As I listened to the wind-down of the Presidential inaugural coverage — shirt-tailed with a dire weather forecast for the rest of the week, highs well below freezing, nasty wind chill — I realized I didn’t have the rue in the ground yet. Dammit.
Back in 2009 the people of Virginia, including a large rural demographic in the South of the state whom I half-suspect eat their own dead and hunt non-locals for sport, elected a hard-right governor and attorney general who proceeded to pursue, in no particular order: state affirmed gay bashing, harassment of climate-change researchers, and the hounding of women’s clinics out of existence. Oh yeah, and abolishing the gas tax. Because we SO need to get people buying more fossil fuels. As Aleister Crowley said long ago of Thelemic disciples Jack Parsons and L. Ron Hubbard (back before Hubbard founded his own religion), “I get fairly frantic when I contemplate the idiocy of these louts.”

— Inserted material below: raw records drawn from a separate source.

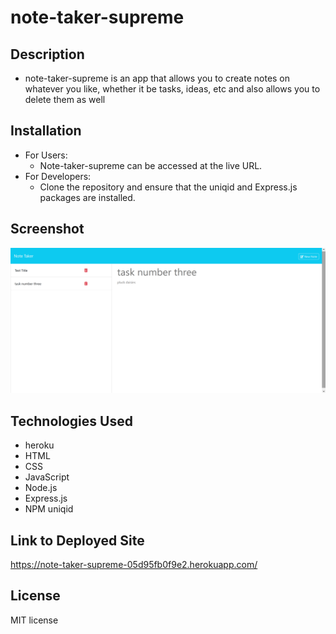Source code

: # note-taker-supreme

## Description
- note-taker-supreme is an app that allows you to create notes on whatever you like, whether it be
  tasks, ideas, etc and also allows you to delete them as well

## Installation
- For Users:
   - Note-taker-supreme can be accessed at the live URL.
- For Developers:
   - Clone the repository and ensure that the uniqid and Express.js packages are installed.

## Screenshot
![](./notes.png)

## Technologies Used
- heroku
- HTML
- CSS
- JavaScript
- Node.js
- Express.js
- NPM uniqid

## Link to Deployed Site

https://note-taker-supreme-05d95fb0f9e2.herokuapp.com/

## License

MIT license
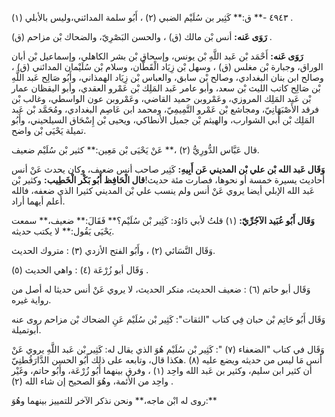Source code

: ٤٩٤٣ -** ق:** كَثِير بن سُلَيْم الضبي (٢) ، أَبُو سلمة المدائني،وليس بالأبلي (١) .

**رَوَى عَنه:** أنس بْن مالك (ق) ، والحسن البَصْرِيّ، والضحاك بْن مزاحم (ق) .

**رَوَى عَنه:** أَحْمَد بْن عَبد اللَّهِ بْن يونس، وإسحاق بْن بشر الكاهلي، وإسماعيل بْن أبان الوراق، وجبارة بْن مغلس (ق) ، وسهل بْن زِيَاد الْقَطَّان، وسلام بْن سُلَيْمان المدائني (ق) ، وصالح ابن بنان البغدادي، وصالح بْن سابق، والعباس بْن زِيَاد الهمذاني، وأَبُو صَالِح عَبد اللَّهِ بْن صَالِح كاتب الليث بْن سعد، وأبو عامر عَبد المَلِك بْن عَمْرو العقدي، وأبو اليقظان عمار بْن عَبد المَلِك المروزي، وعَمْروبن حميد القاضي، وعَمْروبن عون الواسطي، وغالب بْن فرقد الأَصْبَهَانِيّ، ومجاشع بْن عَمْرو التَّمِيمِيّ، ومحمد ابن عَاصِم البغدادي، ومُحَمَّد بْن عَبد المَلِك بْن أَبي الشوارب، والهيثم بْن جميل الأنطاكي، ويحيى بْن إِسْحَاق السيلحيني، وأَبُو تميلة يَحْيَى بْن واضح.

قال عَبَّاس الدُّورِيُّ (٢) ،** عَنْ يَحْيَى بْن مَعِين:** كثير بْن سُلَيْم ضعيف.

**وَقَال عَبد الله بْن علي بْن المديني عَن أَبِيهِ:** كَثِير صاحب أنس ضعيف، وكان يحدث عَنْ أنس أحاديث يسيرة خمسة أو نحوها، فصارت مئة حديث!**قال الْحَافِظ أَبُو بَكْر الْخَطِيب:** وكثير بْن عَبد الله الإبلي أيضا يروي عَنْ أنس ولم ينسب علي بْن المديني كثيرا الذي ضعفه، فالله أعلم أيهما أراد.

**وَقَال أَبُو عُبَيد الآجُرِّيّ:** (١) قلتُ لأبي دَاوُد: كَثِير بْن سُلَيْم؟** فَقَالَ:** ضعيف،** سمعت يَحْيَى يَقُول:** لا يكتب حديثه.

وَقَال النَّسَائي (٢) ، وأَبُو الفتح الأزدي (٣) : متروك الحديث.

وَقَال أبو زُرْعَة (٤) : واهي الحديث (٥) .

وَقَال أبو حاتم (٦) : ضعيف الحديث، منكر الحديث، لا يروي عَنْ أنس حديثا له أصل من رواية غيره.

وَقَال أَبُو حَاتِم بْن حبان فِي كتاب "الثقات": كَثِير بْن سُلَيْم عَنِ الضحاك بْن مزاحم روى عنه أبوتميلة.

وَقَال في كتاب "الضعفاء (٧) ": كَثِير بْن سُلَيْم هُوَ الذي يقال له: كَثِير بْن عَبد اللَّهِ يروي عَنْ أنس مَا ليس من حديثه ويضع عليه (٨) .هكذا قال، وتابعه على ذلك أَبُو الحسن الدَّارَقُطنِيّ أن كثير ابن سليم، وكثير بن عَبد الله واحِد (١) ، وفرق بينهما أَبُو زُرْعَة، وأَبُو حاتم، وغَيْر واحِد من الأئمة، وهُوَ الصحيح إن شاء الله (٢) .

روى له ابْن ماجه،** ونحن نذكر الآخر للتمييز بينهما وهُوَ:**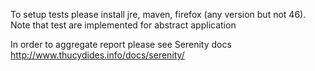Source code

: To setup tests please install jre, maven, firefox (any version but not 46). Note that test are implemented for abstract application

In order to aggregate report please see Serenity docs http://www.thucydides.info/docs/serenity/

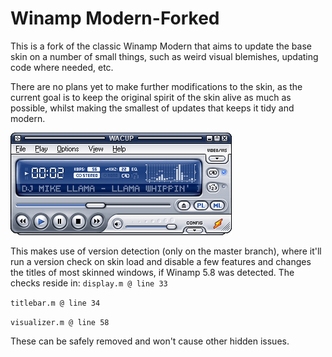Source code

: # Winamp Modern-Forked

This is a fork of the classic Winamp Modern that aims to update the base skin on a number of small things, such as weird visual blemishes, updating code where needed, etc.

There are no plans yet to make further modifications to the skin, as the current goal is to keep the original spirit of the skin alive as much as possible, whilst making the smallest of updates that keeps it tidy and modern.

![Screenshot](https://raw.githubusercontent.com/0x5066/WinampModernForked/main/screenshot.png)

This makes use of version detection (only on the master branch), where it'll run a version check on skin load and disable a few features and changes the titles of most skinned windows, if Winamp 5.8 was detected.
The checks reside in:
``display.m @ line 33``

``titlebar.m @ line 34``

``visualizer.m @ line 58``

These can be safely removed and won't cause other hidden issues.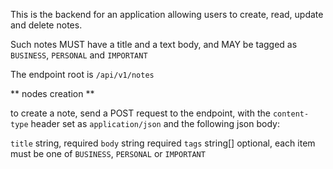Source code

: This is the backend for an application allowing users to create, read, update and delete notes.

Such notes MUST have a title and a text body, and MAY be tagged as `BUSINESS`, `PERSONAL` and `IMPORTANT`

The endpoint root is `/api/v1/notes`

** nodes creation **

to create a note, send a POST request to the endpoint, with the `content-type` header set as `application/json` and the following json body:

`title` string, required
`body`  string  required
`tags`  string[] optional, each item must be one of `BUSINESS`, `PERSONAL` or `IMPORTANT`

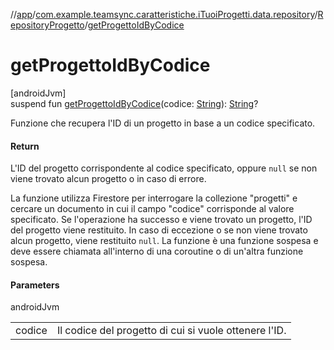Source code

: //[app](../../../index.md)/[com.example.teamsync.caratteristiche.iTuoiProgetti.data.repository](../index.md)/[RepositoryProgetto](index.md)/[getProgettoIdByCodice](get-progetto-id-by-codice.md)

# getProgettoIdByCodice

[androidJvm]\
suspend fun [getProgettoIdByCodice](get-progetto-id-by-codice.md)(codice: [String](https://kotlinlang.org/api/latest/jvm/stdlib/kotlin/-string/index.html)): [String](https://kotlinlang.org/api/latest/jvm/stdlib/kotlin/-string/index.html)?

Funzione che recupera l'ID di un progetto in base a un codice specificato.

#### Return

L'ID del progetto corrispondente al codice specificato, oppure `null` se non viene trovato alcun progetto o in caso di errore.

La funzione utilizza Firestore per interrogare la collezione &quot;progetti&quot; e cercare un documento in cui il campo &quot;codice&quot; corrisponde al valore specificato. Se l'operazione ha successo e viene trovato un progetto, l'ID del progetto viene restituito. In caso di eccezione o se non viene trovato alcun progetto, viene restituito `null`. La funzione è una funzione sospesa e deve essere chiamata all'interno di una coroutine o di un'altra funzione sospesa.

#### Parameters

androidJvm

| | |
|---|---|
| codice | Il codice del progetto di cui si vuole ottenere l'ID. |
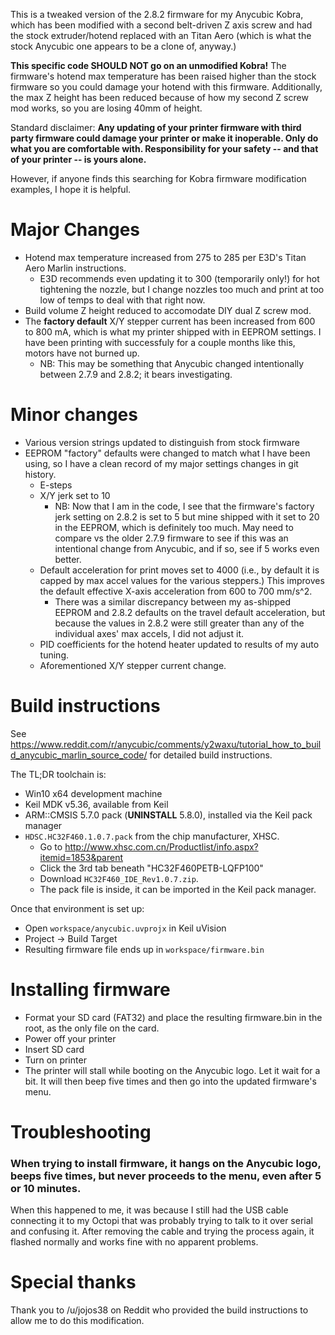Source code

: This is a tweaked version of the 2.8.2 firmware for my Anycubic Kobra, which has been modified with a second belt-driven Z axis screw and had the stock extruder/hotend replaced with an Titan Aero (which is what the stock Anycubic one appears to be a clone of, anyway.)

**This specific code SHOULD NOT go on an unmodified Kobra!** The firmware's hotend max temperature has been raised higher than the stock firmware so you could damage your hotend with this firmware. Additionally, the max Z height has been reduced because of how my second Z screw mod works, so you are losing 40mm of height.

Standard disclaimer: **Any updating of your printer firmware with third party firmware could damage your printer or make it inoperable. Only do what you are comfortable with. Responsibility for your safety -- and that of your printer -- is yours alone.**

However, if anyone finds this searching for Kobra firmware modification examples, I hope it is helpful.

# Major Changes

* Hotend max temperature increased from 275 to 285 per E3D's Titan Aero Marlin instructions.
    * E3D recommends even updating it to 300 (temporarily only!) for hot tightening the nozzle, but I change nozzles too much and print at too low of temps to deal with that right now.
* Build volume Z height reduced to accomodate DIY dual Z screw mod.
* The **factory default** X/Y stepper current has been increased from 600 to 800 mA, which is what my printer shipped with in EEPROM settings. I have been printing with successfuly for a couple months like this, motors have not burned up.
	* NB: This may be something that Anycubic changed intentionally between 2.7.9 and 2.8.2; it bears investigating. 

# Minor changes

* Various version strings updated to distinguish from stock firmware
* EEPROM "factory" defaults were changed to match what I have been using, so I have a clean record of my major settings changes in git history.
	* E-steps 
	* X/Y jerk set to 10
		* NB: Now that I am in the code, I see that the firmware's factory jerk setting on 2.8.2 is set to 5 but mine shipped with it set to 20 in the EEPROM, which is definitely too much. May need to compare vs the older 2.7.9 firmware to see if this was an intentional change from Anycubic, and if so, see if 5 works even better.
	* Default acceleration for print moves set to 4000 (i.e., by default it is capped by max accel values for the various steppers.) This improves the default effective X-axis acceleration from 600 to 700 mm/s^2. 
		* There was a similar discrepancy between my as-shipped EEPROM and 2.8.2 defaults on the travel default acceleration, but because the values in 2.8.2 were still greater than any of the individual axes' max accels, I did not adjust it.
    * PID coefficients for the hotend heater updated to results of my auto tuning.
    * Aforementioned X/Y stepper current change.

# Build instructions
See https://www.reddit.com/r/anycubic/comments/y2waxu/tutorial_how_to_build_anycubic_marlin_source_code/ for detailed build instructions.

The TL;DR toolchain is:
* Win10 x64 development machine
* Keil MDK v5.36, available from Keil
* ARM::CMSIS 5.7.0 pack (**UNINSTALL** 5.8.0), installed via the Keil pack manager
* `HDSC.HC32F460.1.0.7.pack` from the chip manufacturer, XHSC.
	* Go to http://www.xhsc.com.cn/Productlist/info.aspx?itemid=1853&parent
	* Click the 3rd tab beneath "HC32F460PETB-LQFP100"
	* Download `HC32F460_IDE_Rev1.0.7.zip`.
	* The pack file is inside, it can be imported in the Keil pack manager.

Once that environment is set up:
* Open `workspace/anycubic.uvprojx` in Keil uVision
* Project -> Build Target
* Resulting firmware file ends up in `workspace/firmware.bin`

# Installing firmware
* Format your SD card (FAT32) and place the resulting firmware.bin in the root, as the only file on the card.
* Power off your printer
* Insert SD card
* Turn on printer
* The printer will stall while booting on the Anycubic logo. Let it wait for a bit. It will then beep five times and then go into the updated firmware's menu.

# Troubleshooting

### When trying to install firmware, it hangs on the Anycubic logo, beeps five times, but never proceeds to the menu, even after 5 or 10 minutes.

When this happened to me, it was because I still had the USB cable connecting it to my Octopi that was probably trying to talk to it over serial and confusing it. After removing the cable and trying the process again, it flashed normally and works fine with no apparent problems.

# Special thanks
Thank you to /u/jojos38 on Reddit who provided the build instructions to allow me to do this modification.
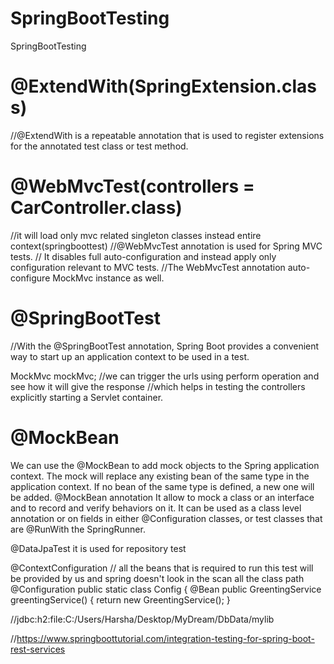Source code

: # SpringBootTesting
SpringBootTesting

# @ExtendWith(SpringExtension.class)
//@ExtendWith is a repeatable annotation that is used to register extensions for the annotated test class or test method.

# @WebMvcTest(controllers = CarController.class)
 //it will load only mvc related singleton classes instead entire context(springboottest)
 //@WebMvcTest annotation is used for Spring MVC tests.
// It disables full auto-configuration and instead apply only configuration relevant to MVC tests.
//The WebMvcTest annotation auto-configure MockMvc instance as well.

# @SpringBootTest
//With the @SpringBootTest annotation, Spring Boot provides a convenient way to start up an application context to be used in a test.
 
  MockMvc mockMvc;
 //we can trigger the urls using perform operation and see how it will give the response
 //which helps in testing the controllers explicitly starting a Servlet container.
 # @MockBean
We can use the @MockBean to add mock objects to the Spring application context. The mock will replace any existing bean of the same type in the application context. If no bean of the same type is defined, a new one will be added.
@MockBean annotation
It allow to mock a class or an interface and to record and verify behaviors on it.
It can be used as a class level annotation or on fields in either @Configuration classes, or test classes that are @RunWith the SpringRunner.

@DataJpaTest
it is used for repository test

@ContextConfiguration
// all the beans that is required to run this test will be provided by us and spring doesn't look in the scan all the class path
 @Configuration
    public static class Config {
        @Bean
        public GreentingService greentingService() {
            return new GreentingService();
        }

//jdbc:h2:file:C:/Users/Harsha/Desktop/MyDream/DbData/mylib


//https://www.springboottutorial.com/integration-testing-for-spring-boot-rest-services
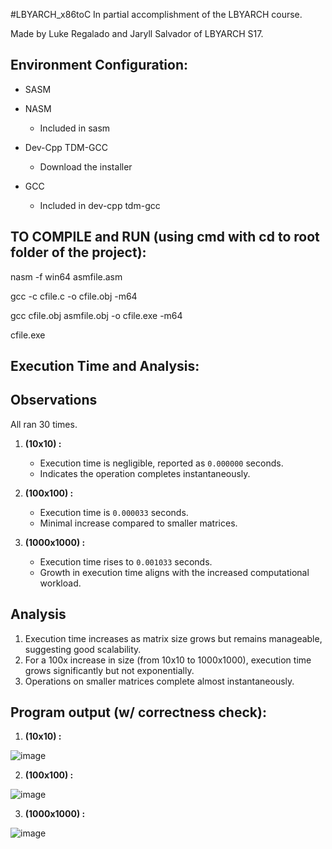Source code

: #LBYARCH_x86toC
In partial accomplishment of the LBYARCH course. 

Made by Luke Regalado and Jaryll Salvador of LBYARCH S17.

## Environment Configuration:
- SASM

- NASM
    - Included in sasm
  
- Dev-Cpp TDM-GCC
  - Download the installer

- GCC
  - Included in dev-cpp tdm-gcc

## TO COMPILE and RUN (using cmd with cd to root folder of the project):
nasm -f win64 asmfile.asm

gcc -c cfile.c -o cfile.obj -m64

gcc cfile.obj asmfile.obj -o cfile.exe -m64

cfile.exe


## Execution Time and Analysis:
## Observations
All ran 30 times.
1. **(10x10) :**
   - Execution time is negligible, reported as `0.000000` seconds.
   - Indicates the operation completes instantaneously.
     
2. **(100x100) :**
   - Execution time is `0.000033` seconds.
   - Minimal increase compared to smaller matrices.

3. **(1000x1000) :**
   - Execution time rises to `0.001033` seconds.
   - Growth in execution time aligns with the increased computational workload.
  ## Analysis

 1. Execution time increases as matrix size grows but remains manageable, suggesting good scalability.
 2. For a 100x increase in size (from 10x10 to 1000x1000), execution time grows significantly but not exponentially.
 3. Operations on smaller matrices complete almost instantaneously.


## Program output (w/ correctness check):

1. **(10x10) :**
   
![image](https://github.com/user-attachments/assets/3e0d486c-6c1c-452e-b6ec-8d42434ab45d)

2. **(100x100) :**

![image](https://github.com/user-attachments/assets/7a086fe4-7c80-4a6b-96df-06c8208fd689)

3. **(1000x1000) :**

![image](https://github.com/user-attachments/assets/5a2fa27b-5fe4-4761-b838-c7ec90bb635c)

There is only so much one can do, other than back better candidates and wield one’s vote, but in the matter of women’s abortion rights I felt moved to some sort of symbolic declaration and bought a seedling of rue.
Ophelia declaims upon rue in her crazy scene. “There’s rue for you; and here’s some for me. We may call it herb of grace a Sunday’s.” More than one critic has pointed out that Shakespeare, not a man to use words carelessly, was implying that Ophelia was up the duff, since rue is nature’s RU-486 (I’ve often wondered about the provenance of those initial letters in the alternate name for mifepristone) — not just a “toxin” as some writers suggest, but a progesterone blocker. No progesterone, no stable endometrium, no pregnancy. Remember how witches, when they were burnt, hanged, ducked and all the rest of it, were typically taxed with having “caused miscarriages” (as if they hadn’t, most likely, been asked to do so)?
I decided a nice stand of rue would make a statement. Mine came with a tag admonishing me not to handle it, especially if I were going to be in strong sunlight. Not surprising; progesterone is very close in the steroidogenesis column to the corticosteroids that inhibit sensitivity and inflammation. You would figure a smear of oil of rue might precipitate a good welt or two of urticaria.
So when the County people arrived with cement mixers and backhoes and jackhammers to fragment my curb strip, sidewalk, and nearby parts of the yard, including the bed where the rue was planted, I wore gloves to take up the by now woody and luxurious plant and pot it.
It’s been out there for a few weeks while the curb work wrapped up, and I haven’t been quite sure where to dig it back in. They sodded over the best location, and it was a little too exposed to passing dogs and brats anyway. And I kept meaning to find a place, officers, I really did, until I realized it was going to fecking freeze and I hadn’t.
Sometimes I think the best reason for me to work out like a lunatic is that it keeps my neighbors too frightened to confront me when they see me out in the shrubbery with a spade under a frigid clear half-moon sky, mulching.
We’ll see how Sister Rue winters over. State offices are up for election in November.